Zum einen ist es … eher ungewöhnlich, dass ein Gutachter seine „persönliche Meinung“ in einem Gutachten für ein Gericht zum Ausdruck bringt. Zum anderen zählt er danach einige Standards und Empfehlungen auf, die dem widersprechen. Dabei vergisst er aber auch einige, zum Beispiel Syslog aus RFC5424 oder das Common Log Format. Für E-Mails ist die Protokollierung der IP-Adresse der einliefernden Maschine im Mail-Header in RFC5321/RFC5322 vorgeschrieben. Die BSI-Grundschutzkataloge sehen an einigen Stellen explizit die Protokollierung von IP-Adressen vor. Weltweit protokollieren vermutlich nur unter 0,0001% der Web-, SSH- und Mail-Server sowie Firewalls und ähnliches keine IP-Adressen. Dass der Gutachter dann die Meinung vertritt, dass eine Speicherung „nicht dem nationalen oder internationalen Stand der Technik“ entspreche ist eine ziemlich gewagte Behauptung. 

Fazit

Gutachter Dr.-Ing. Stefan Köpsell macht es sich viel zu leicht mit seiner Behauptung, dass eine Speicherung weder hilfreich noch nötig sei. Ob das so ist, kommt sehr stark auf den jeweiligen Fall an. Und zudem muss das alles natürlich auch immer mit den Eingriffen in die Rechte der Betroffenen, die durch die Speicherung erfolgen, abgewogen werden. Das beauftragende Landgericht Berlin hat vielleicht auch nur den Fehler gemacht, einen Betreiber des Anonymisierungsdienstes AN.ON mit dem Gutachten zu beauftragen – denn ob er daher die nötige Neutralität für ein solches Gutachten mitbringt, kann bezweifelt werden.

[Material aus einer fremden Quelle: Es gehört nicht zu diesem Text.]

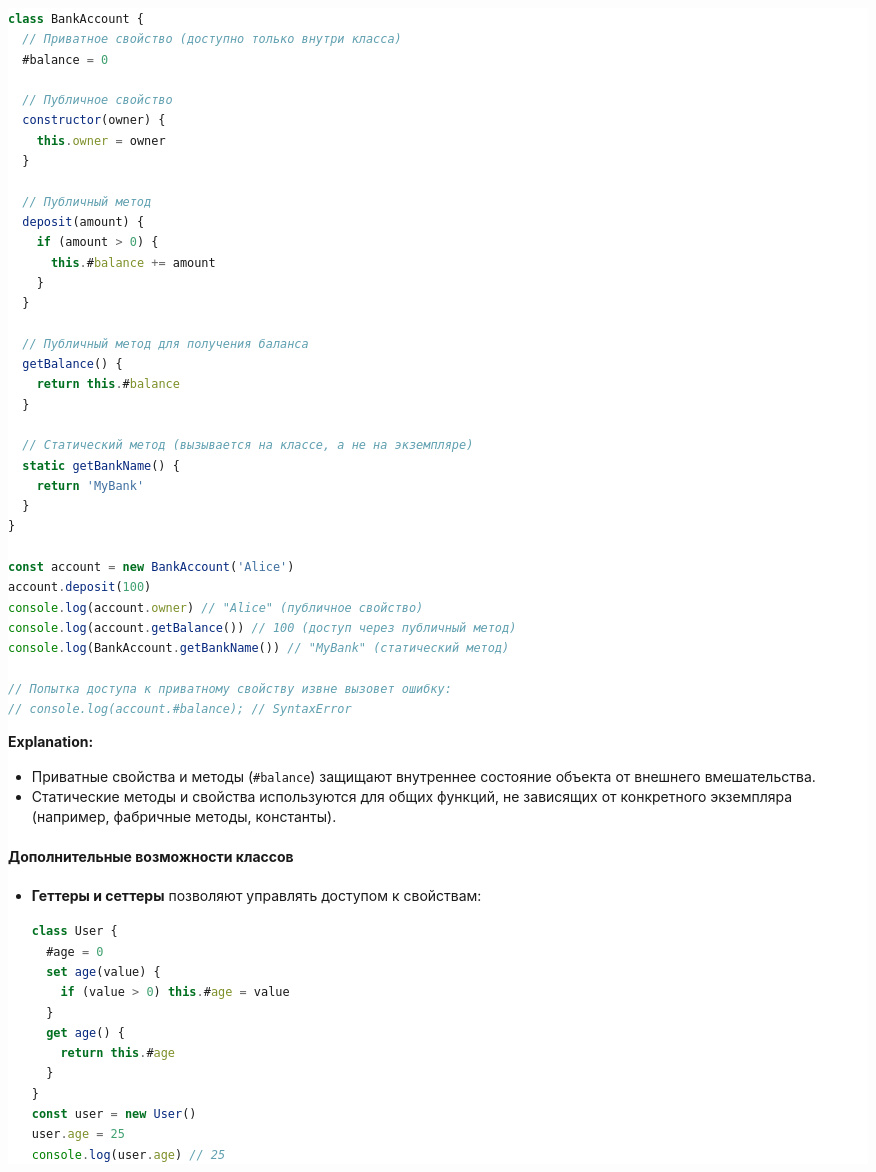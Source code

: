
 ```javascript
class BankAccount {
  // Приватное свойство (доступно только внутри класса)
  #balance = 0

  // Публичное свойство
  constructor(owner) {
    this.owner = owner
  }

  // Публичный метод
  deposit(amount) {
    if (amount > 0) {
      this.#balance += amount
    }
  }

  // Публичный метод для получения баланса
  getBalance() {
    return this.#balance
  }

  // Статический метод (вызывается на классе, а не на экземпляре)
  static getBankName() {
    return 'MyBank'
  }
}

const account = new BankAccount('Alice')
account.deposit(100)
console.log(account.owner) // "Alice" (публичное свойство)
console.log(account.getBalance()) // 100 (доступ через публичный метод)
console.log(BankAccount.getBankName()) // "MyBank" (статический метод)

// Попытка доступа к приватному свойству извне вызовет ошибку:
// console.log(account.#balance); // SyntaxError
```

**Explanation:**

- Приватные свойства и методы (`#balance`) защищают внутреннее состояние объекта от внешнего вмешательства.
- Статические методы и свойства используются для общих функций, не зависящих от конкретного экземпляра (например, фабричные методы, константы).

#### Дополнительные возможности классов

- **Геттеры и сеттеры** позволяют управлять доступом к свойствам:

  ```javascript
  class User {
    #age = 0
    set age(value) {
      if (value > 0) this.#age = value
    }
    get age() {
      return this.#age
    }
  }
  const user = new User()
  user.age = 25
  console.log(user.age) // 25
  ```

Daher zum Abschluss noch ein wichtiger Punkt: Wenn es denn tatsächlich so wäre, dass die vielbeschworene „Aufzeichnung des Surfverhaltens“ der Nutzer über die Protokollierung von IP-Adressen geschehen würde, und damit die gesamte Bevölkerung gerastert und gescannt werden würde, dann müsste man sich tatsächlich tiefgehende Gedanken zur Vermeidung dieser Speicherung machen. Die „Aufzeichnung des Surfverhaltens“ geschieht aber nicht über die Protokollierung von IP-Adressen, sondern vor allem über Cookies und diverse andere Tracking-Maßnahmen. Ich würde es begrüßen, wenn die Datenschützer statt ihren Hass auf IP-Adressen auszuleben lieber gegen echte Datenkraken, Tracking-Dienste und ähnliches vorgehen würden. Aber das ist ja wohl zu kompliziert. Die institutionalisierten Datenschützer winken viel Schweinkram durch, wenn nur die IP-Adresse ordentlich anonymisiert wird – und die Datenkraken lachen sich schlapp, weil sie die IP-Adressen eh nicht interessieren, aber sie dafür alle ihre Tracking-Spielchen treiben dürfen. Da versagen die Datenschützer – und das ist jetzt natürlich eine ungerechte Pauschalaussage – völlig.

Update, am Abend 20. Oktober: Ein paar Tippfehler und Kleinigkeiten sowie mehr Links ergänzt; Speicherung in Datenbank von Blog- oder Forensoftware ergänzt, Hinweis auf IP-Spoofing ergänzt.